1963 / Best Director

Film #600: Hud (1963)

It’s time to celebrate another milestone as this post marks the 600th film I’ve reviewed on this blog however, like a lot of these movies, it’s not one that I particularly knew about before. In fact the only facts I had about Martin Ritt’s Hud going in were that it won a handful of Oscars including two acting awards despite not garnering a Best Picture nod. We’ve met Ritt a couple of times before as he helmed Best Picture nominees Sounder and Norma Rae however Hud was the only film for which he himself was nominated for Best Director. The film is also one of many which makes me wonder why it took the academy till 1986 to give Paul Newman an Oscar as he was absolutely electrifying during this period of his career.

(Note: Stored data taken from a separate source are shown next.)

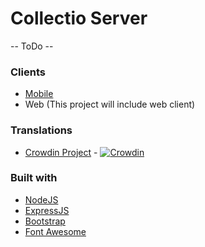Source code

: # Collectio Server

-- ToDo --

### Clients
 
 * [Mobile](https://github.com/pablolop002/Collectio-Mobile)
 * Web (This project will include web client)

### Translations

* [Crowdin Project](https://crowdin.com/project/collectio-server/invite?d=95k656h6a5c527q48363g3g3d3) - [![Crowdin](https://badges.crowdin.net/collectio-server/localized.svg)](https://crowdin.com)

### Built with

* [NodeJS](https://nodejs.org/)
* [ExpressJS](https://expressjs.com/)
* [Bootstrap](https://getbootstrap.com)
* [Font Awesome](https://fontawesome.com)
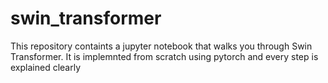 # swin_transformer
This repository containts a jupyter notebook that walks you through Swin Transformer. It is implemnted from scratch  using pytorch and every step is explained clearly
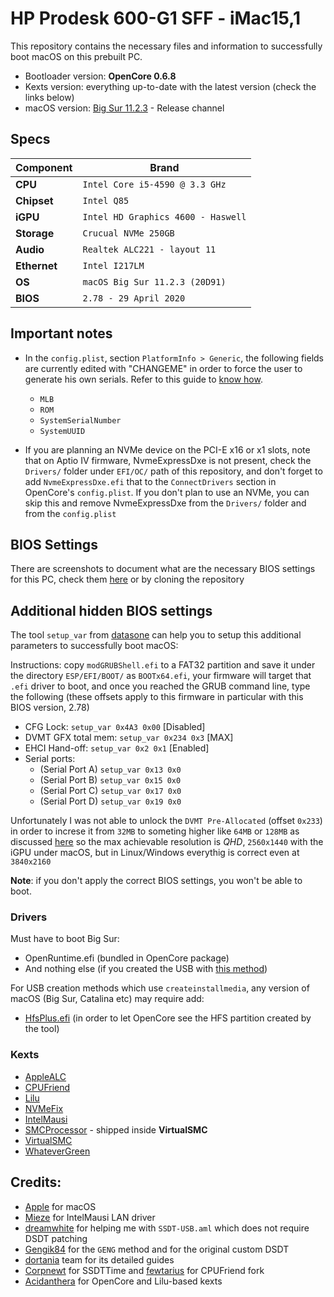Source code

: # HP Prodesk 600-G1 SFF - iMac15,1

This repository contains the necessary files and information to successfully boot macOS on this prebuilt PC. 
- Bootloader version: **OpenCore 0.6.8**
- Kexts version: everything up-to-date with the latest version (check the links below)
- macOS version: [Big Sur 11.2.3](https://www.apple.com/macos/big-sur) - Release channel

## Specs

| Component      | Brand                                     |
|----------------|-------------------------------------------|
| **CPU**        | `Intel Core i5-4590 @ 3.3 GHz`            |
| **Chipset**    | `Intel Q85`                               |
| **iGPU**       | `Intel HD Graphics 4600 - Haswell`        |
| **Storage**    | `Crucual NVMe 250GB`                      |
| **Audio**      | `Realtek ALC221 - layout 11`              |
| **Ethernet**   | `Intel I217LM`                            |
| **OS**         | `macOS Big Sur 11.2.3 (20D91)`            |
| **BIOS**       | `2.78 - 29 April 2020`                    |

## Important notes
- In the `config.plist`, section `PlatformInfo > Generic`, the following fields are currently edited with "CHANGEME" in order to force the user to generate his own serials. Refer to this guide to [know how](https://dortania.github.io/OpenCore-Install-Guide/config.plist/coffee-lake.html#platforminfo). 
  - `MLB`
  - `ROM`
  - `SystemSerialNumber` 
  - `SystemUUID`

- If you are planning an NVMe device on the PCI-E x16 or x1 slots, note that on Aptio IV firmware, NvmeExpressDxe is not present, check the `Drivers/` folder under `EFI/OC/` path of this repository, and don't forget to add `NvmeExpressDxe.efi` that to the `ConnectDrivers` section in OpenCore's `config.plist`. If you don't plan to use an NVMe, you can skip this and remove NvmeExpressDxe from the `Drivers/` folder and from the `config.plist`


## BIOS Settings

There are screenshots to document what are the necessary BIOS settings for this PC, check them [here](https://github.com/1alessandro1/HP-Prodesk-600-G1-SFF-macOS/tree/main/Bios-Dumps/Pictures-Settings) or by cloning the repository 

## Additional hidden BIOS settings
The tool `setup_var` from [datasone](https://github.com/datasone/grub-mod-setup_var/releases/latest) can help you to setup this additional parameters to successfully boot macOS:

Instructions: copy `modGRUBShell.efi` to a FAT32 partition and save it under the directory `ESP/EFI/BOOT/` as `BOOTx64.efi`, your firmware will target that `.efi` driver to boot, and once you reached the GRUB command line, type the following (these offsets apply to this firmware in particular with this BIOS version, 2.78)

- CFG Lock: `setup_var 0x4A3 0x00` [Disabled]
- DVMT GFX total mem: `setup_var 0x234 0x3` [MAX]
- EHCI Hand-off: `setup_var 0x2 0x1` [Enabled]
- Serial ports:
  - (Serial Port A) `setup_var 0x13 0x0`
  - (Serial Port B) `setup_var 0x15 0x0`
  - (Serial Port C) `setup_var 0x17 0x0`
  - (Serial Port D) `setup_var 0x19 0x0`

Unfortunately I was not able to unlock the `DVMT Pre-Allocated` (offset `0x233`) in order to increse it from `32MB` to someting higher like `64MB` or `128MB` as discussed [here](https://github.com/acidanthera/bugtracker/issues/1585) so the max achievable resolution is *QHD*, `2560x1440` with the iGPU under macOS, but in Linux/Windows everythig is correct even at `3840x2160`

**Note**: if you don't apply the correct BIOS settings, you won't be able to boot.

### Drivers

Must have to boot Big Sur:

* OpenRuntime.efi (bundled in OpenCore package)
* And nothing else (if you created the USB with [this method](https://dortania.github.io/OpenCore-Install-Guide/installer-guide/mac-install-recovery.html#legacy-macos-online-method))

For USB creation methods which use `createinstallmedia`, any version of macOS (Big Sur, Catalina etc) may require add: 

* [HfsPlus.efi](https://github.com/acidanthera/OcBinaryData/blob/master/Drivers/HfsPlus.efi) (in order to let OpenCore see the HFS partition created by the tool)


### Kexts

* [AppleALC](https://github.com/acidanthera/AppleALC/releases/latest)
* [CPUFriend](https://github.com/acidanthera/CPUFriend/releases/latest)
* [Lilu](https://github.com/acidanthera/Lilu/releases/latest)
* [NVMeFix](https://github.com/acidanthera/NVMeFix/releases/latest)
* [IntelMausi](https://github.com/acidanthera/IntelMausi/releases/latest)
* [SMCProcessor](https://github.com/acidanthera/VirtualSMC/releases/latest) - shipped inside **VirtualSMC**
* [VirtualSMC](https://github.com/acidanthera/VirtualSMC/releases/latest) 
* [WhateverGreen](https://github.com/acidanthera/WhateverGreen/releases/latest)

## Credits:

* [Apple](https://apple.com) for macOS
* [Mieze](https://github.com/Mieze) for IntelMausi LAN driver
* [dreamwhite](https://github.com/dreamwhite) for helping me with `SSDT-USB.aml` which does not require DSDT patching
* [Gengik84](https://www.macos86.it/profile/1-gengik84/) for the `GENG` method and for the original custom DSDT
* [dortania](https://github.com/dortania) team for its detailed guides
* [Corpnewt](https://github.com/CorpNewt) for SSDTTime and [fewtarius](https://github.com/fewtarius) for CPUFriend fork
* [Acidanthera](https://github.com/Acidanthera) for OpenCore and Lilu-based kexts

Newman plays the titular Hud; the hard-drinking, womanising son of a Texas ranch-owner who has a rocky relationship with his father who blames him for the accident that killed his other son. Hud’s father Homer now lives on the ranch with Hud’s nephew Lonnie; an impressionable teenager who worships his uncle and is starting to become interested in girls. The ranch’s other occupant is Alma the housekeeper who is seemingly attracted to Hud whilst also having to evade various advances made by the over-eager Lonnie. Early on in the film Homer calls Hud to the ranch as he suspects something’s wrong with his herd of cattle with his son advising him not to inform any authorities. However, unlike his son, Homer does things by the book and when the vet comes to review the cattle he informs the rancher that there may be an outbreak of foot and mouth disease on his property. Meanwhile, Hud also seems to be leading Lonnie astray, getting him into bar fights which infuriates Homer leading to a blow-out row regarding Lonnie’s father’s death. The feud between father and son only intensifies when Hud tries to take control of the ranch claiming Homer is no longer capable of making the right decisions. Meanwhile an angry Hud also tries to attack Alma which leads to her leaving the Bannon household once and for all, which to me was a shame as I found her to be a character who never realised her full potential. The final third of Hud is rather emotionally gruelling as Hud loses the cattle, his father and the respect of his nephew before a final fading shot of the swaying pull-ring of a window shade on the ranch.

After the enclosed settings of both The Collector and Detective Story, it was great to finally get outside with Hud which has probably more exterior shots than any film I’ve watched in a while. In some ways Hud owes a debt to the westerns of the previous decades whilst at the same time hinting at something more modern. The key difference between Hud and a lot of the classic westerns is the tensions between the old and the new; represented by Homer and Hud. Whilst Hud wants his father to get rid of the cattle and drill for oil on the ranch, his old-fashioned father likes the dependability and companionship that his livestock give him. It was this sort of tension between the way America was and the way it was becoming that made Hud feel like a relevant picture in both the 1960s and oddly in 2017. The Texan scenery was incredibly well-shot by cinematographer James Wong Howe; who utilised black and white photography to elevate the film’s dramatic propensities. Howe’s use of close-ups let the audience get a feel for the action even in the film’s more uncomfortable moments such as when Homer is forced to shoot all of his cattle following the foot and mouth diagnosis. Additionally, Howe used light and shadow beautifully in the scene in which Hud attempts to rape Alma as he almost plays with what we can see on screen. For his work on Hud, Howe was rewarded with a cinematography Oscar although he wasn’t the only member of the cast to be rewarded for their contribution to the movie.

Aside from The Miracle Worker, Hud is the only film to win two acting Oscars despite not garnering a Best Picture nomination itself. Melvyn Douglas’s supporting actor win is more than understandable as he breathes life into what could be a very stereotypical character. Douglas makes understand Homer as a character and especially his feelings of both love and hate towards his only living son. Patricia Neal’s win is a little less easy to understand, not because she doesn’t deliver a fine performance as Alma, but because she’s on screen so infrequently. If Neal had won the Supporting Actress award then that would’ve made sense but putting her in the main Best Actress category made very little sense. Whilst she gives a worldly-wise turn and performs all her scenes with a certain vigour, I can’t see anybody justifying her appearance in the movie as anything more than a supporting one. Whilst I have one more film to watch before I assess the lay of the land in the 1963 Best Picture category I can already state that I feel Hud deserved recognition in the top category. In my opinion it could easily have replaced old-fashioned anthology film How the West Was Won as Hud was much more of a modern western that reflected the changing moods of the time. However, it appears that in the early 1960s the academy hadn’t quite moved with the times themselves yet and that will be reflected more when I take an in-depth look at the 1963 ceremony in the next post.

In the meantime I’d like to say thanks for reading this post especially if you’ve stuck with the blog since the beginning and I’m sure things can only get better from here on in.